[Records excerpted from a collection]
* * * *

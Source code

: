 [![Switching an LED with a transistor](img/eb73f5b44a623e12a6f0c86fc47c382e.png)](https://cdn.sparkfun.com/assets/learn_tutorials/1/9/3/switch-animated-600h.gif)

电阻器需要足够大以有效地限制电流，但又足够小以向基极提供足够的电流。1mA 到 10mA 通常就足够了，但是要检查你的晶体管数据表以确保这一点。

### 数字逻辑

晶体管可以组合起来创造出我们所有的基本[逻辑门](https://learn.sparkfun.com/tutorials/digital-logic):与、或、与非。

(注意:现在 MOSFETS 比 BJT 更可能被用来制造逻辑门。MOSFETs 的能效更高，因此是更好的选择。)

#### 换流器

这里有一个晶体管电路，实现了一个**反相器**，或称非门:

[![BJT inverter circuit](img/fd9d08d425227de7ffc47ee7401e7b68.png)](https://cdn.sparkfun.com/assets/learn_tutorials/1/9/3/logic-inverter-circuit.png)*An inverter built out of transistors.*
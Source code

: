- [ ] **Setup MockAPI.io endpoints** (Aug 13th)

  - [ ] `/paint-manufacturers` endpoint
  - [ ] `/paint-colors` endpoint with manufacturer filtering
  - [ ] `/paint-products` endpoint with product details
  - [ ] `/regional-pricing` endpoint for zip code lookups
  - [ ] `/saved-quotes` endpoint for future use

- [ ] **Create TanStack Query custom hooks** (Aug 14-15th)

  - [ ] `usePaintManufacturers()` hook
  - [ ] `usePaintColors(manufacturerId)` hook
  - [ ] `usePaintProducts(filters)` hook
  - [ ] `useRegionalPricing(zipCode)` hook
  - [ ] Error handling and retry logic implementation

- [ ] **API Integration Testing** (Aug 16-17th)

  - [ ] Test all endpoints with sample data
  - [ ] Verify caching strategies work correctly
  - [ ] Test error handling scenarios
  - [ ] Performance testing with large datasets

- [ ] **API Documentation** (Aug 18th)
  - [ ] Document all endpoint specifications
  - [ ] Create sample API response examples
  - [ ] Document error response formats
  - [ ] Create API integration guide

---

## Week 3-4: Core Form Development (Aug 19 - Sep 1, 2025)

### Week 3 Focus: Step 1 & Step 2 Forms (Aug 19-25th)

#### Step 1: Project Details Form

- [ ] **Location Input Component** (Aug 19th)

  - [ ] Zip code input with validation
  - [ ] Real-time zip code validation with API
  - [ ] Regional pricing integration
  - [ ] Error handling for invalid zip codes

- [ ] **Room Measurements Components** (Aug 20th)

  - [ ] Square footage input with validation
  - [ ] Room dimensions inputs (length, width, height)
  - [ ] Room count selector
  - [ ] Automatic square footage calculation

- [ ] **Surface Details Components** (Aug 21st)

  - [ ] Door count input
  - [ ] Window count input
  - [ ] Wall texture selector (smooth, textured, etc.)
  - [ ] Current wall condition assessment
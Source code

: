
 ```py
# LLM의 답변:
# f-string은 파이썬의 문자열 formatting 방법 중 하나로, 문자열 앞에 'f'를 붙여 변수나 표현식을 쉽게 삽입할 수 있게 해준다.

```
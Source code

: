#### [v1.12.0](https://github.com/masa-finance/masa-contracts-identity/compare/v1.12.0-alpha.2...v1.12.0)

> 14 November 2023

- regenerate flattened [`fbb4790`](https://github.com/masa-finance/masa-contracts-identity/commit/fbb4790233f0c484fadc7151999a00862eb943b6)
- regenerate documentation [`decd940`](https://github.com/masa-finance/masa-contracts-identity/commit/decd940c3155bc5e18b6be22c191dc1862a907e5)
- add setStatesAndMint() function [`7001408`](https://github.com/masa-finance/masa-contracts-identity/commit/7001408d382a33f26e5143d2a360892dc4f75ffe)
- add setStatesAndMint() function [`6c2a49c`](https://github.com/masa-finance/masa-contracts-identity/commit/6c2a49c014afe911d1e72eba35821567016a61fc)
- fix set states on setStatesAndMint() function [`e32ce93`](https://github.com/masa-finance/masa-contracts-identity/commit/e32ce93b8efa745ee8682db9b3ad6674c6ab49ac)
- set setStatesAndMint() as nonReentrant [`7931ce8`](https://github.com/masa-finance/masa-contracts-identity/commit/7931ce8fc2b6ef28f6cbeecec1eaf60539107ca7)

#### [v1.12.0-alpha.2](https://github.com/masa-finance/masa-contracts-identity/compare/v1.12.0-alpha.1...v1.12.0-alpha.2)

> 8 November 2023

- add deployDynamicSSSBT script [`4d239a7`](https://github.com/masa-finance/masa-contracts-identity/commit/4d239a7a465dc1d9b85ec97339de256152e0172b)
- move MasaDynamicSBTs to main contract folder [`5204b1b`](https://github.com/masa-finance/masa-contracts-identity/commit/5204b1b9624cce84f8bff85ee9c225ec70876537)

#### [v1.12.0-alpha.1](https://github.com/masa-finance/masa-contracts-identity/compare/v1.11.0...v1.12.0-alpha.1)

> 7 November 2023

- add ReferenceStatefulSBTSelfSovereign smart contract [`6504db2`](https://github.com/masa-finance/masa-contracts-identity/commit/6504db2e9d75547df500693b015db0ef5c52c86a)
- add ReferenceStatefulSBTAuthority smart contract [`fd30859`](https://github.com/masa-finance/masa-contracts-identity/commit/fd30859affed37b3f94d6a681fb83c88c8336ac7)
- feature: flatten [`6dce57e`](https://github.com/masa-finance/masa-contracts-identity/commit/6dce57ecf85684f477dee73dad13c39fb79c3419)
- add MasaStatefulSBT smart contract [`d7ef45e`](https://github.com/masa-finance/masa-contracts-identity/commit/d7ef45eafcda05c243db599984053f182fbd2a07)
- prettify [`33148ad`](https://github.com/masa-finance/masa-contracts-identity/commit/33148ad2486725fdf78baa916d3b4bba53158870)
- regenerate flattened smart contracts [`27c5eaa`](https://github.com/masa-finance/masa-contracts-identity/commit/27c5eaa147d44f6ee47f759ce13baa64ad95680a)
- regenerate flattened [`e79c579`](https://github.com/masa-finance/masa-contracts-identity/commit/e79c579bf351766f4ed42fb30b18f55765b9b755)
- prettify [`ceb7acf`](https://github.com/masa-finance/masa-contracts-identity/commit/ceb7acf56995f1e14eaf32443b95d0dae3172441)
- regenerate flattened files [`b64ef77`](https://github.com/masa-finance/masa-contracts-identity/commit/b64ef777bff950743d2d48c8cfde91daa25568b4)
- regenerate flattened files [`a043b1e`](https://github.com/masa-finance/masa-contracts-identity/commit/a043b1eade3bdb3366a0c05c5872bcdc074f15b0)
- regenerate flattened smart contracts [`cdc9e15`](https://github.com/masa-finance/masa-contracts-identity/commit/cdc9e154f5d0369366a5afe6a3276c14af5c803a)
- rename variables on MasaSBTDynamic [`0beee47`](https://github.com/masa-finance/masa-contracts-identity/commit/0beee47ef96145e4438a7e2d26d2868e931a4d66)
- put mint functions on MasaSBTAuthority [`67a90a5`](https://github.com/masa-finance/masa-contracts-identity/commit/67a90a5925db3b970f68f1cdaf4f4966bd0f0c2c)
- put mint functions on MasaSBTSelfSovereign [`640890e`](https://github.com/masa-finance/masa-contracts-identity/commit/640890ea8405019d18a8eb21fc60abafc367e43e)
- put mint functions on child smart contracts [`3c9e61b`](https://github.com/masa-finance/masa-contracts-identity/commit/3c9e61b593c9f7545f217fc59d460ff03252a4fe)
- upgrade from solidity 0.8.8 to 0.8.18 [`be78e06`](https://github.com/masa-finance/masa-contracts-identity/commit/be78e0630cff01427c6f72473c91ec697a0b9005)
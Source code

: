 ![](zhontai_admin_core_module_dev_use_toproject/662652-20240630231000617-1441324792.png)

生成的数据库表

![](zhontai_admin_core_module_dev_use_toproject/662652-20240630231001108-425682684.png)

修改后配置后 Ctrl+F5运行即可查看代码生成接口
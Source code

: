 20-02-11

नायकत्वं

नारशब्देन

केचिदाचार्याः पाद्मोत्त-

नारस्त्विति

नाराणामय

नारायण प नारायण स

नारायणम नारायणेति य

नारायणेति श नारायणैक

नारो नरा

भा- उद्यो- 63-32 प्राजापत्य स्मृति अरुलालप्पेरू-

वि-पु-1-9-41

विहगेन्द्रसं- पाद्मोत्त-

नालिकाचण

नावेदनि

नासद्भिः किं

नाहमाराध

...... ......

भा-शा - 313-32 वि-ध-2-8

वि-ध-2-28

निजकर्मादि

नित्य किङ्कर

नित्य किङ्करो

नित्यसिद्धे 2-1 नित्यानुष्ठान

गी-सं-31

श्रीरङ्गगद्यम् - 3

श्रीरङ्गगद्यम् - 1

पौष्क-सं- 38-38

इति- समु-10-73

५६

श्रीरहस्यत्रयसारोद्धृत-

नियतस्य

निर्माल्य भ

* * * *

What is required » Find the number of lines in the entries above that hold the string "sample", and write only that number.

Your solution » 2